In September, the 30th Architectures and Mechanisms for Language Processing (AMLaP) conference took place at the University of Edinburgh, with many current and former students and faculty of the Department presenting posters or talks:

  • Linguistic boundaries delineate contextual domains in memory
    Lalitha Balachandran and Matt Wagers
  • Beyond the left hemisphere: MEG evidence for right temporal lobe recruitment in Bangla morphosyntax processing
    Dustin Chacón, with
    Swarnendu Moitra and Linnaea Stockall
  • Breaking down inflected words and putting the pieces back together involve the left occipitotemporal and orbitofrontal regions: MEG evidence from Tagalog
    Dustin Chacón, with Dave Kenneth Cayado, Samantha Wray, Marco Chia-Ho Lai, Suhail Matar, and Linnaea Stockall
  • Processing covert dependencies: A study on Turkish wh-in-situ
    Duygu Demiray (University of Massachusetts, Amherst) and Matt Wagers
  • Effects of foil processing, decision-making, and initial attention in the Maze task
    Jack Duff (Saarland University), Pranav Anand, and Amanda Rysling
  • Deprioritizing linguistic material: The role of givenness on focus and filler-gap processing
    Morwenna Hoeks (University of Osnabrück), Maziar Toosarvandani, and Amanda Rysling
  • Linguistic boundaries reduce encoding interference in temporal order memory
    Stephanie Rich (Concordia University), Lalitha Balachandran, and Matt Wagers
  • Animacy and long-distance pronominal anaphora in discourse: Evidence from the Maze
    Kelsey Sasaki (Oxford University), Pranav Anand, Amanda Rysling
  • Subject islands are not caused by information structure clashes: evidence from topicalization
    Niko Webster, Matthew Kogan, Mandy Cartner (Tel Aviv University), Matt Wagers, and Ivy Sichel

Tamura and Webster at SICOGG/WAFL

Image of Jun Tamura, Haoze Li, and Niko Webster (from left to right)

Jun Tamura, Haoze Li, and Niko Webster (from left to right)
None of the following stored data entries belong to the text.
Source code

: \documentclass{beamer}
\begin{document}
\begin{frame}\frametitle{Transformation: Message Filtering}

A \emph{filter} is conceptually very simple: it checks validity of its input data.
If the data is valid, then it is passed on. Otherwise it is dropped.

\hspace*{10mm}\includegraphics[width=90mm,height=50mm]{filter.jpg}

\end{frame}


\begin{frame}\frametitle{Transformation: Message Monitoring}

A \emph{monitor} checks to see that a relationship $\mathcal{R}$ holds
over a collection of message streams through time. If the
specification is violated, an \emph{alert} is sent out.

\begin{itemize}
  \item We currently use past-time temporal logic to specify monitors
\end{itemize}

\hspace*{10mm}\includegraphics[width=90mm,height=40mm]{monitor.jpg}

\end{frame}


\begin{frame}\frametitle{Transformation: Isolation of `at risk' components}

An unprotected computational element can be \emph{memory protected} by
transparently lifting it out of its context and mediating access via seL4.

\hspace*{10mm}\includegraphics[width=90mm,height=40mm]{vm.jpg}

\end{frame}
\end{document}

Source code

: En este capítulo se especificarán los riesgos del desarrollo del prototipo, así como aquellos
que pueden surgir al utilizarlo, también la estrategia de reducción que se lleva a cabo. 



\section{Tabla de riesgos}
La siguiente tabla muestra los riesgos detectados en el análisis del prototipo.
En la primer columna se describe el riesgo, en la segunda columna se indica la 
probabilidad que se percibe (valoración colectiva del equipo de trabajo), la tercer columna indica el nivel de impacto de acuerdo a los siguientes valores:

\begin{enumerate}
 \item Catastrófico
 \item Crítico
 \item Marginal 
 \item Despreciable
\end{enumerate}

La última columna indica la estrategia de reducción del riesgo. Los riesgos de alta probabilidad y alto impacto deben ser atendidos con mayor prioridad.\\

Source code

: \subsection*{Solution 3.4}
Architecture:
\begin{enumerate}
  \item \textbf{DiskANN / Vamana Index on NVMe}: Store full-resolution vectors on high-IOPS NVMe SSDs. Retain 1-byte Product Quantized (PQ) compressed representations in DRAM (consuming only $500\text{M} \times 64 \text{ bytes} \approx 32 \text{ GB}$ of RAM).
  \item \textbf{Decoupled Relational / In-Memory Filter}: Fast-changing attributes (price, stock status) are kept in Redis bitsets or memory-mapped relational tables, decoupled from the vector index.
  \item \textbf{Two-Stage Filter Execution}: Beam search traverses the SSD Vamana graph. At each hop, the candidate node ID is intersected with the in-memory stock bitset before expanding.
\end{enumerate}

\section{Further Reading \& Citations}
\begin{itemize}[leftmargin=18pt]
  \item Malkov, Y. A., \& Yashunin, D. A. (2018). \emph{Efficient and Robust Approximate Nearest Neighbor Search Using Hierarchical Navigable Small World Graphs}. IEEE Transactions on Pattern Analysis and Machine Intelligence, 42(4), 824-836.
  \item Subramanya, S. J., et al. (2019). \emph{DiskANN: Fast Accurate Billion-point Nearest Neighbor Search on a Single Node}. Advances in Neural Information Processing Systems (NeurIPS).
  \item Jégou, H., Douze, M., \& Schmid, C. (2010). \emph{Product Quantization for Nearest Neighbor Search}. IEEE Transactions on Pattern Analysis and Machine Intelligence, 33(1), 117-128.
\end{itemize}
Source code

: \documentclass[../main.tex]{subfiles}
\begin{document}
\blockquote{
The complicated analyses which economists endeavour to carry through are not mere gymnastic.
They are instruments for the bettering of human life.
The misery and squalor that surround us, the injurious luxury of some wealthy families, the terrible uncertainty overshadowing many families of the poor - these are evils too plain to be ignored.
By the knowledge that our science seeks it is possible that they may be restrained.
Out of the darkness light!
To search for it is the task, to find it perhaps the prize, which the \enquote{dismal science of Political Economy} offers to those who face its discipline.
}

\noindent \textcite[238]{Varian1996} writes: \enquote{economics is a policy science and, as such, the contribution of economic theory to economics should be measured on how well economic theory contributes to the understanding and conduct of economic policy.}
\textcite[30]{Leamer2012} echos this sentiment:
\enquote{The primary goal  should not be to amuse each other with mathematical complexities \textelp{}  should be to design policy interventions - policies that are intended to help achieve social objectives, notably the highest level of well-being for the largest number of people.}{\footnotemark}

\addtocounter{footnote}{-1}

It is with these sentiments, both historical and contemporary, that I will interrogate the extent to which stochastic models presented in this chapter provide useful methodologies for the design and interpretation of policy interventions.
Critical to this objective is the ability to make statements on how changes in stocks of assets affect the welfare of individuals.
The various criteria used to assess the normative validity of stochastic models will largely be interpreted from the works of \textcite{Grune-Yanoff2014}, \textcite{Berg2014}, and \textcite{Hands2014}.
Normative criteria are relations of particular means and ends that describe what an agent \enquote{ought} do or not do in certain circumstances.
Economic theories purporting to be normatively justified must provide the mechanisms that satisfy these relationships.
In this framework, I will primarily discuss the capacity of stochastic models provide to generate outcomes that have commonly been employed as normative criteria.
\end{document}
Over the summer, PhD students Jun Tamura and Niko Webster traveled to Jeonju, South Korea to attend a joint meeting of the Seoul International Conference on Generative Grammar and the Workshop on Altaic Formal Linguistics, which took place at Jeonbuk National University in August. Niko presented a talk titled “Acategorial licensing of internal arguments in Korean”. Jun presented a solo talk on “Superlatives without degree abstraction: Ichiban superlatives in Japanese,” as well as a joint talk with Professor Haoze Li, a recent Visiting Assistant Professor in the Department and now Assistant Professor at Nanyang Technological University.

Ian Carpick at LabPhon

In late June, PhD Student Ian Carpick attended the 19th Conference on Laboratory Phonology: LabPhon 19 in Korea, where he presented his poster, “Learned performance or auditory bias: carryover vs. anticipatory nasal coarticulation,” based on his first Qualifying Paper (QP) project. Shortly after, Ian successfully defended his QP by Zoom. The committee comprised Ryan Bennett, Grant McGuire, and Amanda Rysling, who chaired the QP. Congratulations, Ian!